Dataset entries:
***

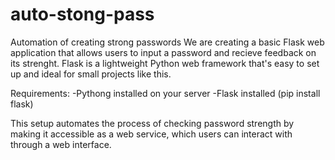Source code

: # auto-stong-pass
Automation of creating  strong passwords
We are creating a basic Flask web application that allows users to input a password and recieve feedback on its strenght. 
Flask is a lightweight Python web framework that's easy to set up and ideal for small projects like this. 

Requirements:
-Pythong installed on your server
-Flask installed (pip install flask) 

This setup automates the process of checking password strength by making it accessible as a web service, 
which users can interact with through a web interface.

***

▶ Task description
Give the entries again without a single change, but with no pictures.

▶ Solution to the exercise
Source code

: # auto-stong-pass
Automation of creating  strong passwords
We are creating a basic Flask web application that allows users to input a password and recieve feedback on its strenght. 
Flask is a lightweight Python web framework that's easy to set up and ideal for small projects like this. 

Requirements:
-Pythong installed on your server
-Flask installed (pip install flask) 

This setup automates the process of checking password strength by making it accessible as a web service, 
which users can interact with through a web interface.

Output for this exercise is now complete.